Despite a slight decrease in load factor by one percentage point, ticket yield and ancillary yield saw notable growth of 9% and 10% respectively.
The company said its reduction in winter losses for the year was down to targeted capacity growth in high-demand areas, alongside productivity and utilisation benefits which kept ex-fuel unit costs flat compared to the prior year.
That improvement was achieved despite challenges such as fuel cost inflation and the conflict in the Middle East, which directly impacted the first half by about £40m.
The suspension of flights to Israel for the summer, comprising around 0.3% of planned summer flying, due to the conflict in the region, led to the redeployment of capacity across the network.

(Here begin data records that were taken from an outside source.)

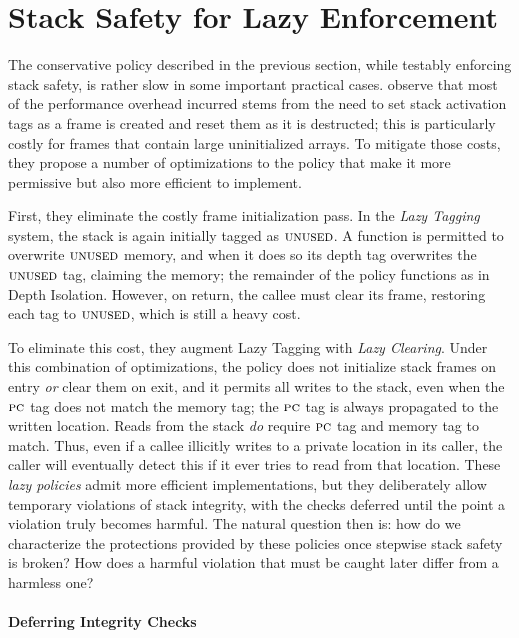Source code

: \documentclass[acmsmall,review,anonymous]{acmart}\settopmatter{printfolios=true,printccs=false,printacmref=false}
\begin{document}
{{\section{Stack Safety for Lazy Enforcement}
\label{sec:lazy}

The conservative policy described in the previous section, while
testably enforcing stack safety, is rather slow in
some important practical cases. \citet{DBLP:conf/sp/RoesslerD18} observe
that most of the performance overhead incurred
stems from the need to set stack activation tags as a frame is created
and reset them as it is destructed;  this
is particularly costly for frames that contain large uninitialized arrays.
To mitigate those costs, they propose a number of optimizations to the policy
that make it more permissive but also more efficient to implement.

First, they eliminate the costly frame initialization pass. In the {\em Lazy Tagging}
system, the stack is again initially tagged as \(\textsc{unused}\).
A function is permitted
to overwrite \(\textsc{unused}\) memory, and when it does so its depth tag overwrites
the \(\textsc{unused}\) tag, claiming the memory; the remainder of the policy functions
as in Depth Isolation. However, on return, the callee must clear its frame, restoring
each tag to \(\textsc{unused}\), which is still a heavy cost.

To eliminate this cost, they augment Lazy Tagging
with {\em Lazy Clearing}. Under this combination of optimizations,
the policy does not initialize stack frames on entry \emph{or} clear them on exit,
and it permits all writes to the stack, even when the $\textsc{pc}$ tag
does not match the memory tag; the \(\textsc{pc}\) tag is always propagated
to the written location. Reads from the stack \emph{do} require $\textsc{pc}$
tag and memory tag to match. Thus, even if a callee illicitly writes to
a private location in its caller, the caller will eventually detect this
if it ever tries to read from that location.
%
These \emph{lazy policies} admit more efficient implementations, but
they deliberately allow temporary violations of stack integrity,
with the checks deferred until the point a violation truly becomes
harmful. The natural question then is: how do we characterize the
protections provided by these policies once stepwise stack safety is broken?
How does a harmful violation that must be caught later differ from a
harmless one?

\paragraph*{Deferring Integrity Checks}

}}
\end{document}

However, easyJet said it was still seeing growth in its holiday sector, with a profit before tax of £31m, marking a 206% increase compared to the first six months of the 2023 financial year, and a 42% increase in customer growth year-on-year.
Easter demand notably boosted March's performance, with operational efficiency improving year-on-year.
On-time performance (OTP) over Easter saw an improvement due to easyJet’s targeted resilience actions.
Looking ahead, bookings for the 2024 summer were showing positive trends, with increased volume and pricing compared to the same period last year, driven by strong demand for easyJet’s primary airport network.
As of now, 60% of the third quarter programme and 30% of the fourth quarter programme had been sold, reflecting year-on-year increases of one and two percentage points respectively.
Additionally, easyJet holidays had already sold 70% of its plan for this summer.
With a positive outlook for the full financial year, easyJet said it expected a slight year-on-year increase in third-quarter airline RPS, with continued growth in customer numbers for easyJet holidays of over 35% on the year.
“The importance that consumers place on travel coupled with easyJet’s trusted brand has driven good demand for our flights and holidays,” said chief executive officer Johan Lundgren.
“Our growth and focus on productivity have reduced winter losses by more than £50m.”
Lundgren said the airline had further enhanced its network with the launch of new bases in Alicante and Birmingham, providing greater choice for consumers across Europe.
“We are well set up operationally for this summer season where we expect easyJet to be one of the fastest growing major airlines in Europe and take more customers on easyJet holidays than ever before.”
At 0800 BST, shares in easyJet were up 5.29% at 545.6p.